Я был произведен в офицеры. Служба меня не отягощала. В богоспасаемой крепости не было ни смотров, ни учений, ни караулов. Комендант по собственной охоте учил иногда своих солдат; но еще не мог добиться, чтобы все они знали, которая сторона правая, которая левая, хотя многие из них, дабы в том не ошибиться, перед каждым оборотом клали на себя знамение креста. У Швабрина было несколько французских книг. Я стал читать, и во мне пробудилась охота к литературе. По утрам я читал, упражнялся в переводах, а иногда и в сочинении стихов. Обедал почти всегда у коменданта, где обыкновенно проводил остаток дня, и куда вечерком иногда являлся отец Герасим с женою Акулиной Памфиловной, первою вестовщицею во всем околодке. С А. И. Швабриным, разумеется, виделся я каждый день; но час от часу беседа его становилась для меня менее приятною. Всегдашние шутки его насчет семьи коменданта мне очень не нравились, особенно колкие замечания о Марье Ивановне. Другого общества в крепости не было, но я другого и не желал.
Несмотря на предсказания, башкирцы не возмущались. Спокойствие царствовало вокруг нашей крепости. Но мир был прерван незапным междуусобием.
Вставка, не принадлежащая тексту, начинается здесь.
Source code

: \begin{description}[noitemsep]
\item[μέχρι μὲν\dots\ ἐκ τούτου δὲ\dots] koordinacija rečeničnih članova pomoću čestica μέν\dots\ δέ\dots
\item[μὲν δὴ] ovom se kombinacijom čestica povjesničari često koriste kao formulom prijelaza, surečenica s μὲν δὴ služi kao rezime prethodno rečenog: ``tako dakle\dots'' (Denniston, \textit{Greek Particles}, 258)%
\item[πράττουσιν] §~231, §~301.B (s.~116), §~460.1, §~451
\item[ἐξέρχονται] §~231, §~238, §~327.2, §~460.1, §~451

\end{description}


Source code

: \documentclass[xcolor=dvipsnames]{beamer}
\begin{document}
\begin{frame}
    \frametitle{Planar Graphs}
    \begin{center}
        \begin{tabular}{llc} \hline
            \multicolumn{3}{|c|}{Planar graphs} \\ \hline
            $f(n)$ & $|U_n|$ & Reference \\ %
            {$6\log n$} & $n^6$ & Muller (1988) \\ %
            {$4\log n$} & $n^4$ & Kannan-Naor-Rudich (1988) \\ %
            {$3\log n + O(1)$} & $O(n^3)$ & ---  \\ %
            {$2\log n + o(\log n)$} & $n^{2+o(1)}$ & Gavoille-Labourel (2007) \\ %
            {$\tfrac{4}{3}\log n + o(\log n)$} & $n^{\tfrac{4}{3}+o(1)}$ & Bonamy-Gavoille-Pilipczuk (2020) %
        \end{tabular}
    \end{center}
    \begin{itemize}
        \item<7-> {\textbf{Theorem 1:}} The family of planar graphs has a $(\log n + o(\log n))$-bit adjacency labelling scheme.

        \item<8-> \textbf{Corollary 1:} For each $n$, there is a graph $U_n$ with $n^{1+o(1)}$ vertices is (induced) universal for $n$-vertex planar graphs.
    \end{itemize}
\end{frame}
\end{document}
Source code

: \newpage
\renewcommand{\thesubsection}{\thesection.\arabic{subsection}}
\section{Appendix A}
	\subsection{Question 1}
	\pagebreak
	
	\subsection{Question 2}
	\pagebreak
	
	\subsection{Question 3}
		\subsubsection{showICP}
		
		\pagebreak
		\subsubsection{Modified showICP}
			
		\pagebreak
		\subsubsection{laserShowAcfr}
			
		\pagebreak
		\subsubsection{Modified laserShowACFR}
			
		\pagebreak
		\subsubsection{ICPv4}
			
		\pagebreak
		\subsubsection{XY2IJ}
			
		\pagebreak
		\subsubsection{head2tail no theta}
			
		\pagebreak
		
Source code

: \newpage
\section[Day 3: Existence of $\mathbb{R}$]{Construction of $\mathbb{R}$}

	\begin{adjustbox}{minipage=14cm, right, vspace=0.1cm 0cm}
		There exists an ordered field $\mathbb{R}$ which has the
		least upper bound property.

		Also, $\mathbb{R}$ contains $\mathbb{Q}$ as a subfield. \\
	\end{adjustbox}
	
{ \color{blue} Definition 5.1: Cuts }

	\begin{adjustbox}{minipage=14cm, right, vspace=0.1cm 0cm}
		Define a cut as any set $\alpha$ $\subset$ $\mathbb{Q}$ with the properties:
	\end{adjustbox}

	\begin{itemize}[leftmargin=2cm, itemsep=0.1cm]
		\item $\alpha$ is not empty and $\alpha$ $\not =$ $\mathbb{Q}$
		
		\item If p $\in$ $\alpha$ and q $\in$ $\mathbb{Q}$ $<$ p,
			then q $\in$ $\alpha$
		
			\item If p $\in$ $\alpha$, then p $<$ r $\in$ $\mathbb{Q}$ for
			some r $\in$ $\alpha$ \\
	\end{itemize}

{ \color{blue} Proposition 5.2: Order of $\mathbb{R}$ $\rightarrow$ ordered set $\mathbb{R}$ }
Я уже сказывал, что я занимался литературою. Опыты мои, для тогдашнего времени, были изрядны, и Александр Петрович Сумароков, несколько лет после, очень их похвалял. Однажды удалось мне написать песенку, которой был я доволен. Известно, что сочинители иногда, под видом требования советов, ищут благосклонного слушателя. Итак, переписав мою песенку, я понес ее к Швабрину, который один во всей крепости мог оценить произведения стихотворца. После маленького предисловия, вынул я из кармана свою тетрадку, и прочел ему следующие стишки:
— Как ты это находишь? — спросил я Швабрина, ожидая похвалы, как дани, мне непременно следуемой. Но к великой моей досаде, Швабрин, обыкновенно снисходительный, решительно объявил, что песня моя нехороша.
— Почему так? — спросил я его, скрывая свою досаду.
— Потому — отвечал он, — что такие стихи достойны учителя моего, Василья Кирилыча Тредьяковского, и очень напоминают мне его любовные куплетцы.
Тут он взял от меня тетрадку и начал немилосердо разбирать каждый стих и каждое слово, издеваясь надо мной самым колким образом. Я не вытерпел, вырвал из рук его мою тетрадку и сказал, что уж отроду не покажу ему своих сочинений. Швабрин посмеялся и над этой угрозою. — «Посмотрим — сказал он — сдержишь ли ты свое слово: стихотворцам нужен слушатель, как Ивану Кузмичу графинчик водки перед обедом. А кто эта Маша, перед которой изъясняешься в нежной страсти и в любовной напасти? Уж не Марья ль Ивановна?
— Не твое дело, — отвечал я нахмурясь, — кто бы ни была эта Маша. Не требую ни твоего мнения, ни твоих догадок.
— Ого! Самолюбивый стихотворец и скромный любовник! — продолжал Швабрин, час от часу более раздражая меня; — но послушай дружеского совета: коли ты хочешь успеть, то советую действовать не песенками.
— Что это, сударь, значит? Изволь объясниться.
— С охотою. Это значит, что ежели хочешь, чтоб Маша Миронова ходила к тебе в сумерки, то вместо нежных стишков подари ей пару серег.
Кровь моя закипела.
— А почему ты об ней такого мнения? — спросил я, с трудом удерживая свое негодование.
— А потому, — отвечал он с адской усмешкою, — что знаю по опыту ее нрав и обычай.
— Ты лжешь, мерзавец! — вскричал я в бешенстве, — ты лжешь самым бесстыдным образом.
Швабрин переменился в лице.
— Это тебе так не пройдет— сказал он, стиснув мне руку. — Вы мне дадите сатисфакцию.